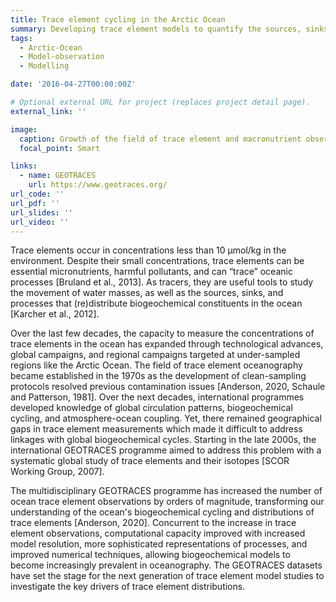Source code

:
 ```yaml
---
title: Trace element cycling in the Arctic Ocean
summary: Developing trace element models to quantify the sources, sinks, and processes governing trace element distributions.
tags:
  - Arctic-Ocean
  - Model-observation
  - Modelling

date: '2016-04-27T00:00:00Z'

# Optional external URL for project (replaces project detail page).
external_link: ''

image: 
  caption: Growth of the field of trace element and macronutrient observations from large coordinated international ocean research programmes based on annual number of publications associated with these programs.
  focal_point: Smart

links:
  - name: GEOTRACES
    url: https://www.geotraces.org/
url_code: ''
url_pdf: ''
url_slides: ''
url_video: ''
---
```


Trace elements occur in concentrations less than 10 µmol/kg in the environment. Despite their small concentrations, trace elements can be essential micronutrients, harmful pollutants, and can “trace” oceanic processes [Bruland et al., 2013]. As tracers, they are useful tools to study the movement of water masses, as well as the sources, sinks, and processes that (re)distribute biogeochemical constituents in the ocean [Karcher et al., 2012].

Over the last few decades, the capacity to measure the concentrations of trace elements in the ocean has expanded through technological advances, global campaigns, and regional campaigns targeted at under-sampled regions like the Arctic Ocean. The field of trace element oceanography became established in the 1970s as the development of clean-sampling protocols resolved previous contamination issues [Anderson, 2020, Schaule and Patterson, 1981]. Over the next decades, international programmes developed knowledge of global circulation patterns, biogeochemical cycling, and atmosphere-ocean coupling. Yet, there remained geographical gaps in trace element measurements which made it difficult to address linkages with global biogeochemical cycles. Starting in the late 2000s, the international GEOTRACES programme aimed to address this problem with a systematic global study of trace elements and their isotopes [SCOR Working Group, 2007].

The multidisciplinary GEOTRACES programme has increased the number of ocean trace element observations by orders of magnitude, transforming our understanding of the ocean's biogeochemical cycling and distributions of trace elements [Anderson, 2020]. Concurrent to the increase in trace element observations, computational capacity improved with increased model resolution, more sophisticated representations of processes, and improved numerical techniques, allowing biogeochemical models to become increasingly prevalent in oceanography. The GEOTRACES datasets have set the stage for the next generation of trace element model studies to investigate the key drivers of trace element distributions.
....................
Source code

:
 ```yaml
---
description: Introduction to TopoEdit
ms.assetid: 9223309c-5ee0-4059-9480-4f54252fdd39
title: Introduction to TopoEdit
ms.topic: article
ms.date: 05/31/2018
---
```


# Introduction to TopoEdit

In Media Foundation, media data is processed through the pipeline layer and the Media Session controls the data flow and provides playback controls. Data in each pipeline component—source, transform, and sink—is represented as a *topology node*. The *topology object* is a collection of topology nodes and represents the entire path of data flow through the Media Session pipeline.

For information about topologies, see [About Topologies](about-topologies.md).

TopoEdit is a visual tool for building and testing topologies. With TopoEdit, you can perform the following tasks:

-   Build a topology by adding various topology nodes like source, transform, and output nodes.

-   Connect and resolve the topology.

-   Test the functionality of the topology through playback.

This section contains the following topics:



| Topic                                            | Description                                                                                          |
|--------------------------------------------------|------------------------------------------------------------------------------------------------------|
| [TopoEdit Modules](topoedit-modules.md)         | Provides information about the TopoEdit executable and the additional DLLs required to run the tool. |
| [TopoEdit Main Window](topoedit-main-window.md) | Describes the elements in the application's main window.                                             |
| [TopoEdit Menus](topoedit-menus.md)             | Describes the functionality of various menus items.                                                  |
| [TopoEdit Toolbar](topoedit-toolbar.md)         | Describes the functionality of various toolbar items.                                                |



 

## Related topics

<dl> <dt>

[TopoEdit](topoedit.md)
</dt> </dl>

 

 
....................
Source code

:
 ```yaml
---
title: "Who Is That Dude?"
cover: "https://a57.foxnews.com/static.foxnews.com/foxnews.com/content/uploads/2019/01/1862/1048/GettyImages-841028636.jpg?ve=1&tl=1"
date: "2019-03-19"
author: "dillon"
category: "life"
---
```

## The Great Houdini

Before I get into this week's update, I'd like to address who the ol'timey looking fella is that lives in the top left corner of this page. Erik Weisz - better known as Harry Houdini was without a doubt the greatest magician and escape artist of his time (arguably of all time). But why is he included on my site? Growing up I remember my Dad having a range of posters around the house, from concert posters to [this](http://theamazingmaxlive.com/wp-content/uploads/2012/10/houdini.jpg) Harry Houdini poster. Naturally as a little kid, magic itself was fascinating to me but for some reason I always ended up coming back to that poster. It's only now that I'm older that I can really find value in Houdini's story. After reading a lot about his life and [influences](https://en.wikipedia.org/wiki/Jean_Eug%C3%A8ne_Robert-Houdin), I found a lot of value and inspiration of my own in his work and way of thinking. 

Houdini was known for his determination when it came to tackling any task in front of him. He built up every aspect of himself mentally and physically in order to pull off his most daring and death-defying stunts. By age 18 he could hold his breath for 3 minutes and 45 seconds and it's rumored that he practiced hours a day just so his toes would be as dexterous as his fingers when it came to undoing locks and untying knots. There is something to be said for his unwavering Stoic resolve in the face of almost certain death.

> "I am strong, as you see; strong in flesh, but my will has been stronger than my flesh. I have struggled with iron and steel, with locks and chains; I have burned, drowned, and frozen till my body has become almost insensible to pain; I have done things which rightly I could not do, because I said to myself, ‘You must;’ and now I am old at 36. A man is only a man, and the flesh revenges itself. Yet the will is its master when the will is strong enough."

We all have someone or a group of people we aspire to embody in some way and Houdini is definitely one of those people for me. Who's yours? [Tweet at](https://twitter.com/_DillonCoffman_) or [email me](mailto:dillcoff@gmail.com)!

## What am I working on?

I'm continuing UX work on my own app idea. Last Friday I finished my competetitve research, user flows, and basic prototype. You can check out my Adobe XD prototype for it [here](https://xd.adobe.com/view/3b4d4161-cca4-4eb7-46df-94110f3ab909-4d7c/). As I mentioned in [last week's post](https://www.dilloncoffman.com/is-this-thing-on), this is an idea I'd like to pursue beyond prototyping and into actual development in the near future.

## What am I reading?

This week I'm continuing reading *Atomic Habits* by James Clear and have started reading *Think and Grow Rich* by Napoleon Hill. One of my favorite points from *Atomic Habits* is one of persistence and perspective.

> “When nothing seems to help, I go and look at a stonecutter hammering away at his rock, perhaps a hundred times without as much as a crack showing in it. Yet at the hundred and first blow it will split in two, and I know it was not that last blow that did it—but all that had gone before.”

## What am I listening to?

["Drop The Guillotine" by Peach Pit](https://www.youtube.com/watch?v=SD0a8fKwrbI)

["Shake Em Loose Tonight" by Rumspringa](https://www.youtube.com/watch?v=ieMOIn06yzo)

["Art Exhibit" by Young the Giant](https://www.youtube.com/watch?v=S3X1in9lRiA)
....................
• **PROBLEM DESCRIPTION**
Among the entries, how many lines hold the string "playback"? Answer with a bare number.

• **ANSWER BELOW**
2